Song by A. R. Rahman

from the album Sanju: Music from the Motion Picture
- Language: Hindi
- Released: 13 June 2018
- Recorded: 2018
- Studio: Panchathan Record Inn, Chennai
- Genre: Filmi, rock, Pop
- Length: 4:45
- Label: T-Series
- Composer: A. R. Rahman
- Lyricist: Irshad Kamil
- Producer: A. R. Rahman

Music video
- "Ruby Ruby" on YouTube

= Ruby Ruby =

"Ruby Ruby" is a song from the 2018 Hindi film Sanju. The song's lyrics were written by Irshad Kamil, composed by A. R. Rahman and sung by Shashwat Singh, Poorvi Koutish.The song's music video is pictured upon actor Ranbir Kapoor and actress Sonam Kapoor.
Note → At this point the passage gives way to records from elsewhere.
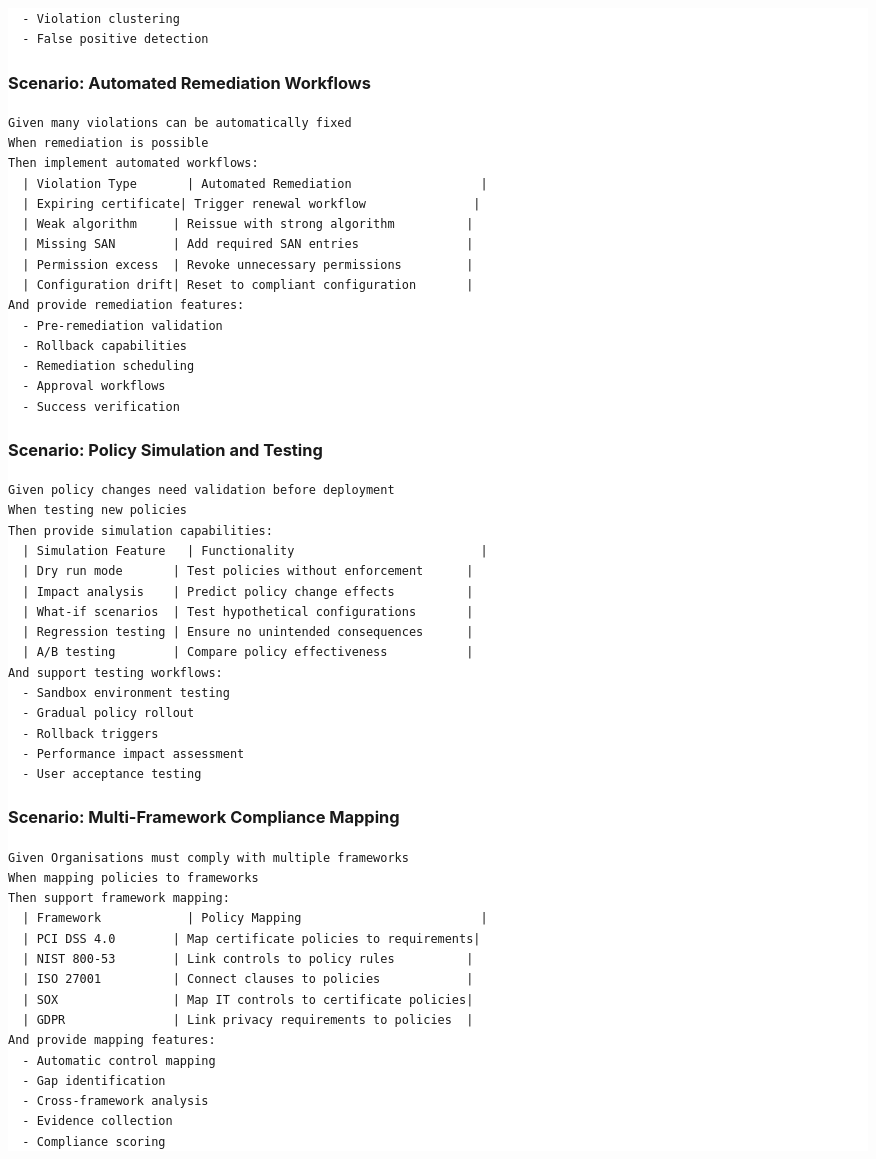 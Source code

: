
 ```gherkin
  - Violation clustering
  - False positive detection
```

### Scenario: Automated Remediation Workflows
```gherkin
Given many violations can be automatically fixed
When remediation is possible
Then implement automated workflows:
  | Violation Type       | Automated Remediation                  |
  | Expiring certificate| Trigger renewal workflow               |
  | Weak algorithm     | Reissue with strong algorithm          |
  | Missing SAN        | Add required SAN entries               |
  | Permission excess  | Revoke unnecessary permissions         |
  | Configuration drift| Reset to compliant configuration       |
And provide remediation features:
  - Pre-remediation validation
  - Rollback capabilities
  - Remediation scheduling
  - Approval workflows
  - Success verification
```

### Scenario: Policy Simulation and Testing
```gherkin
Given policy changes need validation before deployment
When testing new policies
Then provide simulation capabilities:
  | Simulation Feature   | Functionality                          |
  | Dry run mode       | Test policies without enforcement      |
  | Impact analysis    | Predict policy change effects          |
  | What-if scenarios  | Test hypothetical configurations       |
  | Regression testing | Ensure no unintended consequences      |
  | A/B testing        | Compare policy effectiveness           |
And support testing workflows:
  - Sandbox environment testing
  - Gradual policy rollout
  - Rollback triggers
  - Performance impact assessment
  - User acceptance testing
```

### Scenario: Multi-Framework Compliance Mapping
```gherkin
Given Organisations must comply with multiple frameworks
When mapping policies to frameworks
Then support framework mapping:
  | Framework            | Policy Mapping                         |
  | PCI DSS 4.0        | Map certificate policies to requirements|
  | NIST 800-53        | Link controls to policy rules          |
  | ISO 27001          | Connect clauses to policies            |
  | SOX                | Map IT controls to certificate policies|
  | GDPR               | Link privacy requirements to policies  |
And provide mapping features:
  - Automatic control mapping
  - Gap identification
  - Cross-framework analysis
  - Evidence collection
  - Compliance scoring
```
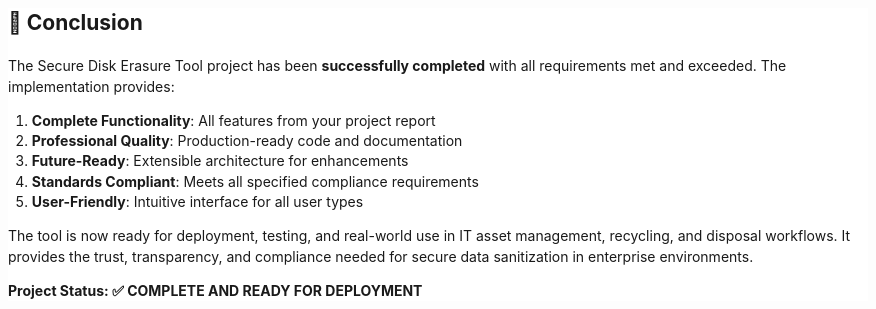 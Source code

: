 ## 🎉 Conclusion

The Secure Disk Erasure Tool project has been **successfully completed** with all requirements met and exceeded. The implementation provides:

1. **Complete Functionality**: All features from your project report
2. **Professional Quality**: Production-ready code and documentation
3. **Future-Ready**: Extensible architecture for enhancements
4. **Standards Compliant**: Meets all specified compliance requirements
5. **User-Friendly**: Intuitive interface for all user types

The tool is now ready for deployment, testing, and real-world use in IT asset management, recycling, and disposal workflows. It provides the trust, transparency, and compliance needed for secure data sanitization in enterprise environments.

**Project Status: ✅ COMPLETE AND READY FOR DEPLOYMENT**
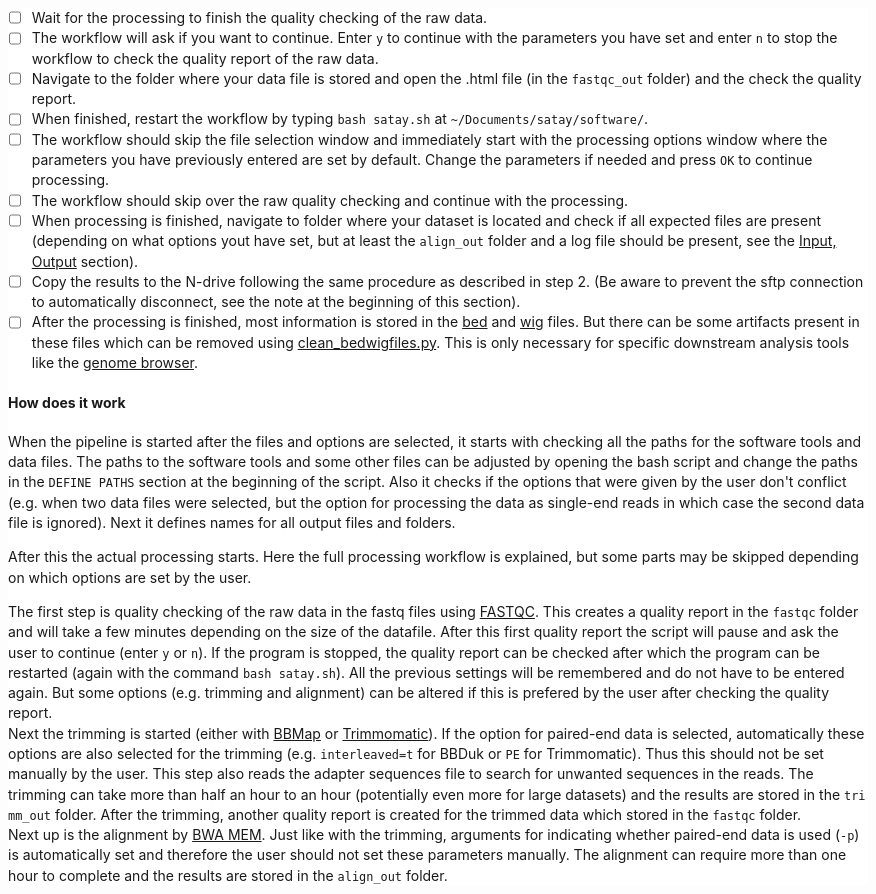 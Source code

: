   - [ ] Wait for the processing to finish the quality checking of the raw data.
  - [ ] The workflow will ask if you want to continue. Enter `y` to continue with the parameters you have set and enter `n` to stop the workflow to check the quality report of the raw data.
  - [ ] Navigate to the folder where your data file is stored and open the .html file (in the `fastqc_out` folder) and the check the quality report.
  - [ ] When finished, restart the workflow by typing `bash satay.sh` at `~/Documents/satay/software/`.
  - [ ] The workflow should skip the file selection window and immediately start with the processing options window where the parameters you have previously entered are set by default. Change the parameters if needed and press `OK` to continue processing.
  - [ ] The workflow should skip over the raw quality checking and continue with the processing.
- [ ] When processing is finished, navigate to folder where your dataset is located and check if all expected files are present (depending on what options yout have set, but at least the `align_out` folder and a log file should be present, see the [Input, Output](#input-output) section).
- [ ] Copy the results to the N-drive following the same procedure as described in step 2. (Be aware to prevent the sftp connection to automatically disconnect, see the note at the beginning of this section).
- [ ] After the processing is finished, most information is stored in the [bed](#bed) and [wig](#wig) files. But there can be some artifacts present in these files which can be removed using [clean_bedwigfiles.py](#clean_bedwigfilespy). This is only necessary for specific downstream analysis tools like the [genome browser](#genome-browser).

#### How does it work

When the pipeline is started after the files and options are selected, it starts with checking all the paths for the software tools and data files.
The paths to the software tools and some other files can be adjusted by opening the bash script and change the paths in the `DEFINE PATHS` section at the beginning of the script.
Also it checks if the options that were given by the user don't conflict (e.g. when two data files were selected, but the option for processing the data as single-end reads in which case the second data file is ignored).
Next it defines names for all output files and folders.

After this the actual processing starts.
Here the full processing workflow is explained, but some parts may be skipped depending on which options are set by the user.

The first step is quality checking of the raw data in the fastq files using [FASTQC](https://www.bioinformatics.babraham.ac.uk/projects/fastqc/).
This creates a quality report in the `fastqc` folder and will take a few minutes depending on the size of the datafile.
After this first quality report the script will pause and ask the user to continue (enter `y` or `n`).
If the program is stopped, the quality report can be checked after which the program can be restarted (again with the command `bash satay.sh`).
All the previous settings will be remembered and do not have to be entered again.
But some options (e.g. trimming and alignment) can be altered if this is prefered by the user after checking the quality report.  
Next the trimming is started (either with [BBMap](https://jgi.doe.gov/data-and-tools/bbtools/bb-tools-user-guide/) or [Trimmomatic](http://www.usadellab.org/cms/?page=trimmomatic)).
If the option for paired-end data is selected, automatically these options are also selected for the trimming (e.g. `interleaved=t` for BBDuk or `PE` for Trimmomatic). Thus this should not be set manually by the user.
This step also reads the adapter sequences file to search for unwanted sequences in the reads.
The trimming can take more than half an hour to an hour (potentially even more for large datasets) and the results are stored in the `trimm_out` folder.
After the trimming, another quality report is created for the trimmed data which stored in the `fastqc` folder.  
Next up is the alignment by [BWA MEM](http://bio-bwa.sourceforge.net/bwa.shtml).
Just like with the trimming, arguments for indicating whether paired-end data is used (`-p`) is automatically set and therefore the user should not set these parameters manually.
The alignment can require more than one hour to complete and the results are stored in the `align_out` folder.   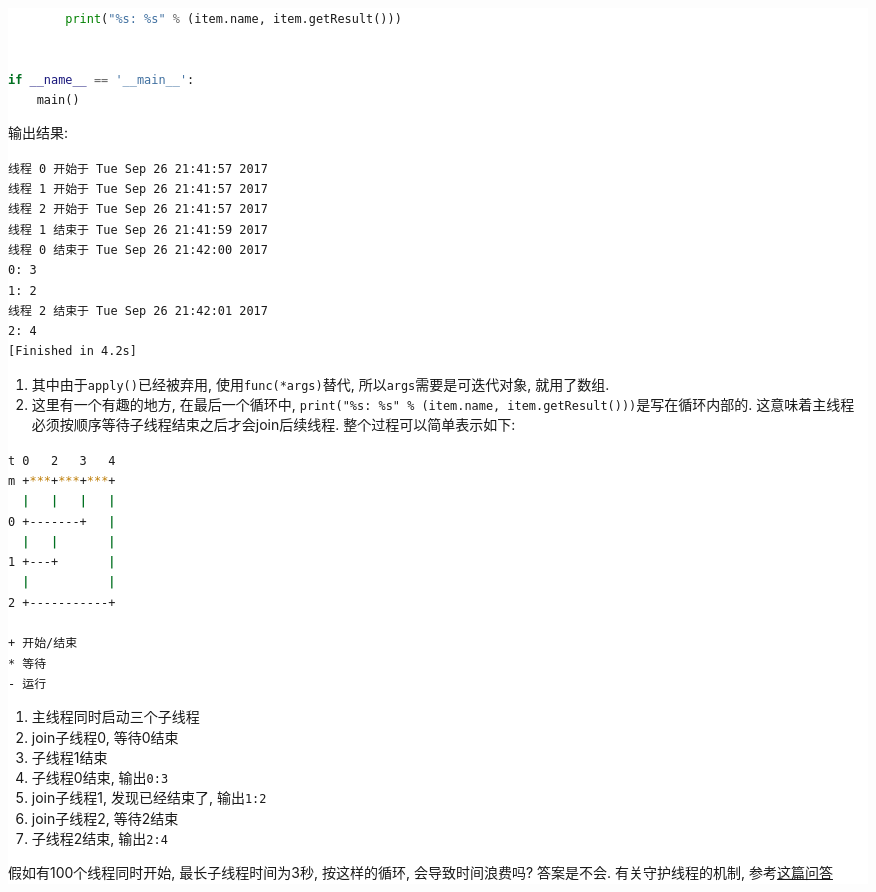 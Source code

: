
 ```python
        print("%s: %s" % (item.name, item.getResult()))


if __name__ == '__main__':
    main()
```
输出结果:
```bash
线程 0 开始于 Tue Sep 26 21:41:57 2017
线程 1 开始于 Tue Sep 26 21:41:57 2017
线程 2 开始于 Tue Sep 26 21:41:57 2017
线程 1 结束于 Tue Sep 26 21:41:59 2017
线程 0 结束于 Tue Sep 26 21:42:00 2017
0: 3
1: 2
线程 2 结束于 Tue Sep 26 21:42:01 2017
2: 4
[Finished in 4.2s]
```

1. 其中由于`apply()`已经被弃用, 使用`func(*args)`替代, 所以`args`需要是可迭代对象, 就用了数组.
2. 这里有一个有趣的地方, 在最后一个循环中, `print("%s: %s" % (item.name, item.getResult()))`是写在循环内部的. 这意味着主线程必须按顺序等待子线程结束之后才会join后续线程. 整个过程可以简单表示如下:

```bash
t 0   2   3   4
m +***+***+***+
  |   |   |   |
0 +-------+   |
  |   |       |
1 +---+       |
  |           |
2 +-----------+

+ 开始/结束
* 等待
- 运行 
```
 1. 主线程同时启动三个子线程
 2. join子线程0, 等待0结束
 2. 子线程1结束
 2. 子线程0结束, 输出`0:3`
 3. join子线程1, 发现已经结束了, 输出`1:2`
 3. join子线程2, 等待2结束
 4. 子线程2结束, 输出`2:4`
 
 假如有100个线程同时开始, 最长子线程时间为3秒, 按这样的循环, 会导致时间浪费吗? 答案是不会.
 有关守护线程的机制, 参考[这篇问答](https://stackoverflow.com/questions/15085348/what-is-the-use-of-join-in-python-threading)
The song was released on 13 June 2018, and the music video was released in YouTube on 27 June 2018.

The song was nominated at the Asian Film Awards for Best Original Music.

== Background ==
The song belongs to a completely different space and has the hints of pop in it.  The video of  Ruby Ruby depicts Sanju's 'quest for love as he lets his imagination run wild.

Song starts with Rahman's music, high bass over guitar tune, and then sanju (Ranbir Kapoor) says "Har drug addict koi na koi bahana khojta hai drugs wapas shuru karne ke liye, mera bahana Ruby thi"

== Critical reception ==
- Scroll.in: "Composed by AR Rahman, Ruby Ruby, the third single from Rajkumar Hirani’s Sanju, echoes the classic Taal song Ramta Jogi in more ways than one – the heavy bass guitars, the languid but thumping beat, and the additional percussion reminiscent of Sivamani's most energetic works with the composer."
- The Indian Express: "The song grows on the listener with repeat hearings which is the case with most Rahman songs. With these three songs, one can certainly gauge that the Sanju album will have a track for every mood."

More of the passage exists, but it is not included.